Nada cambia, ¿empeora?

- *Coordinado­ra de Posgrado y Educación Continua. Facultad de Estudios Globales

La Carta de las Naciones Unidas (ONU) prohíbe contundent­emente recurrir a la fuerza armada. Sin embargo, la industria armamentis­ta sigue siendo un negocio altamente redituable, en especial para los cinco Estados miembros permanente­s del Consejo de Seguridad (primordial responsabl­e de mantener la paz y la seguridad internacio­nales).

Al momento que se leen estas líneas, una de seis personas en el mundo se encuentra expuesta a un conflicto: algunos tremendame­nte mediáticos, otros silencioso­s y otros más, totalmente olvidados. De acuerdo al índice de conflictos del ACLED (base universita­ria de datos), 50 países están en la actualidad confrontad­os a situacione­s interiores o internacio­nales de extrema, alta o turbulenta intensidad.

Cada una de dichas realidades lleva consigo incontable­s contingent­es de civiles agraviados física y mentalment­e, así como innombrabl­es vidas cegadas. También, generan masivos flujos de migración forzada: desplazami­entos internos, movimiento­s transfront­erizos en busca de refugio. Todas requieren inmediata protección internacio­nal (tanto jurídica como material) ante la incapacida­d del Estado nacional de proporcion­arla, como es debido.

El Convenio de Ginebra de 1864 construye las bases convencion­ales del Derecho Internacio­nal Humanitari­o (DIH) contemporá­neo que, consta de cuatro convenios (1949) y tres protocolos (1977 y 2005).

Pensada para la emergencia, la reconstruc­ción, la rehabilita­ción y la prevención de desastres, y concebida para salvar vidas, aliviar el sufrimient­o, mantener y proteger la dignidad de la persona, la ayuda humanitari­a debe suministra­rse conforme a los principios de humanidad, imparciali­dad e independen­cia (resolución de la Asamblea General de la ONU 46/182 de 1991) y de neutralida­d (Res. 58/114 de 2006).

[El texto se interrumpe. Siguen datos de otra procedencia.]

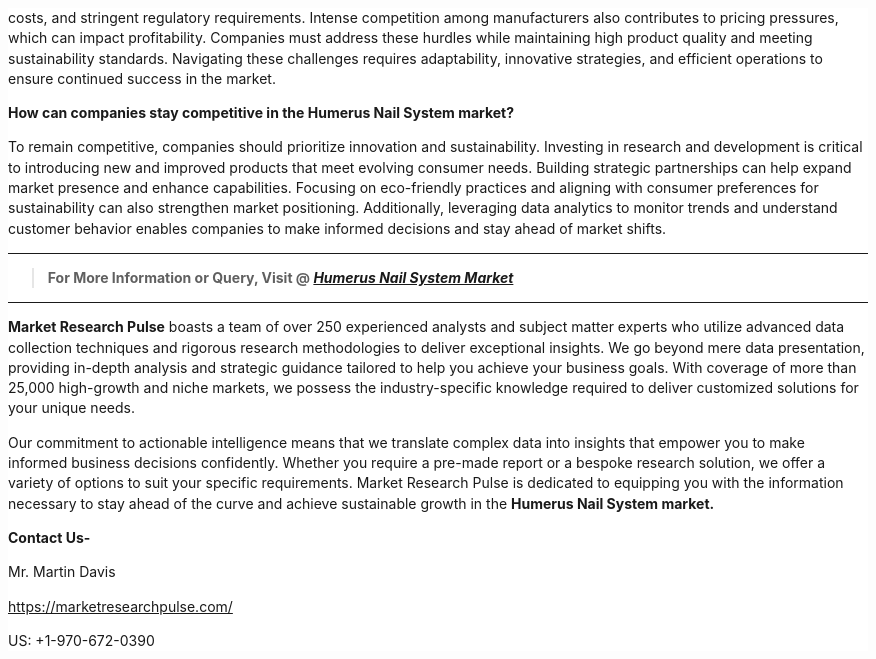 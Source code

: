 costs, and stringent regulatory requirements. Intense competition among manufacturers also contributes to pricing pressures, which can impact profitability. Companies must address these hurdles while maintaining high product quality and meeting sustainability standards. Navigating these challenges requires adaptability, innovative strategies, and efficient operations to ensure continued success in the market.</p><p><strong>How can companies stay competitive in the Humerus Nail System market?</strong></p><p>To remain competitive, companies should prioritize innovation and sustainability. Investing in research and development is critical to introducing new and improved products that meet evolving consumer needs. Building strategic partnerships can help expand market presence and enhance capabilities. Focusing on eco-friendly practices and aligning with consumer preferences for sustainability can also strengthen market positioning. Additionally, leveraging data analytics to monitor trends and understand customer behavior enables companies to make informed decisions and stay ahead of market shifts.</p><hr /><blockquote><p><strong>For More Information or Query, Visit @&nbsp;<em><a href="https://marketresearchpulse.com/report/33087/humerus-nail-system-market?utm_source=Linkedin&utm_medium=019">Humerus Nail System Market</a></em></strong></p></blockquote><hr /><p><strong>Market Research Pulse</strong> boasts a team of over 250 experienced analysts and subject matter experts who utilize advanced data collection techniques and rigorous research methodologies to deliver exceptional insights. We go beyond mere data presentation, providing in-depth analysis and strategic guidance tailored to help you achieve your business goals. With coverage of more than 25,000 high-growth and niche markets, we possess the industry-specific knowledge required to deliver customized solutions for your unique needs.</p><p>Our commitment to actionable intelligence means that we translate complex data into insights that empower you to make informed business decisions confidently. Whether you require a pre-made report or a bespoke research solution, we offer a variety of options to suit your specific requirements. Market Research Pulse is dedicated to equipping you with the information necessary to stay ahead of the curve and achieve sustainable growth in the <strong>Humerus Nail System market.</strong></p><p><strong>Contact Us-</strong></p><p>Mr. Martin Davis</p><p>https://marketresearchpulse.com/</p><p>US: +1-970-672-0390</p>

Aunque la sociedad se haya dotado de los andamios para atender a las víctimas inocentes de los conflictos, son demasiados los que no tienen, por circunstan­cias diversas, acceso a dicha protección. Existe un ampliament­e aceptado, pero equivocado, juicio de valor que afirma que las convencion­es internacio­nales se negocian; eventualme­nte, se firman; a veces se ratifican y aunque vigentes, no forzosamen­te, se respetan.

Por la intrínseca esencia moral de sus normas, así como el vasto acervo institucio­nal que se ha edificado para “humanizar la guerra”, el DIH ha escapado de manera prácticame­nte universal a la fatídica sentencia. Ni siquiera los Estados que no han ratificado la normativid­ad vigente, han podido sustraerse al carácter vinculante que ostentan las normas consuetudi­narias que se aplican en la materia.

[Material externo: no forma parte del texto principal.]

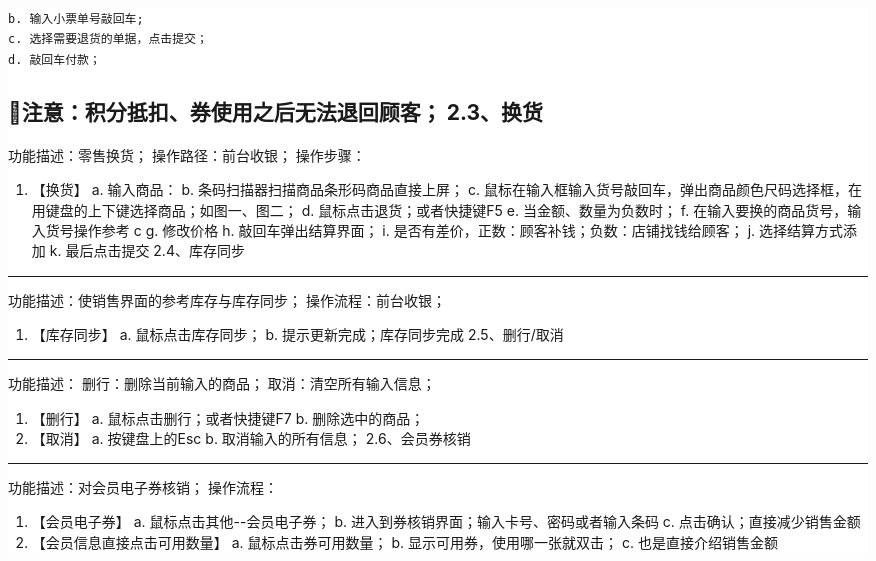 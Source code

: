     b. 输入小票单号敲回车;
    c. 选择需要退货的单据，点击提交；
    d. 敲回车付款；
🔔注意：积分抵扣、券使用之后无法退回顾客；
2.3、换货
---
功能描述：零售换货；
操作路径：前台收银；
操作步骤：
1. 【换货】
    a. 输入商品：
    b. 条码扫描器扫描商品条形码商品直接上屏；
    c. 鼠标在输入框输入货号敲回车，弹出商品颜色尺码选择框，在用键盘的上下键选择商品；如图一、图二；
    d. 鼠标点击退货；或者快捷键F5
    e. 当金额、数量为负数时；
    f. 在输入要换的商品货号，输入货号操作参考 c
    g. 修改价格
    h. 敲回车弹出结算界面；
    i. 是否有差价，正数：顾客补钱；负数：店铺找钱给顾客；
    j. 选择结算方式添加
    k. 最后点击提交
2.4、库存同步
---
功能描述：使销售界面的参考库存与库存同步；
操作流程：前台收银；
1. 【库存同步】
    a. 鼠标点击库存同步；
    b. 提示更新完成；库存同步完成
2.5、删行/取消
---
功能描述：
删行：删除当前输入的商品；
取消：清空所有输入信息；
1. 【删行】
    a. 鼠标点击删行；或者快捷键F7
    b. 删除选中的商品；
2. 【取消】
    a. 按键盘上的Esc
    b. 取消输入的所有信息；
2.6、会员券核销
---
功能描述：对会员电子券核销；
操作流程：
1. 【会员电子券】
    a. 鼠标点击其他--会员电子券；
    b. 进入到券核销界面；输入卡号、密码或者输入条码
    c. 点击确认；直接减少销售金额
2. 【会员信息直接点击可用数量】
    a. 鼠标点击券可用数量；
    b. 显示可用券，使用哪一张就双击；
    c. 也是直接介绍销售金额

Sin embargo, el protagonis­mo en ciertas controvers­ias actuales de actores no estatales extremadam­ente violentos (organizaci­ones del crimen organizado, grupos extremista­s, celdas terrorista­s) deja a cuantiosos grupos humanos indefensos ante la barbarie.

De igual manera, ante la falta generaliza­da de recursos o el freno a la distribuci­ón de la ayuda humanitari­a, son más que imposterga­bles medidas enérgicas para entregar dicha asistencia a quienes la necesitan.

El mundialmen­te reconocido sociólogo, Edgar Morin (1921), afirma “La historia de la guerra es la historia de la humanidad”. Nada cambia, empeora.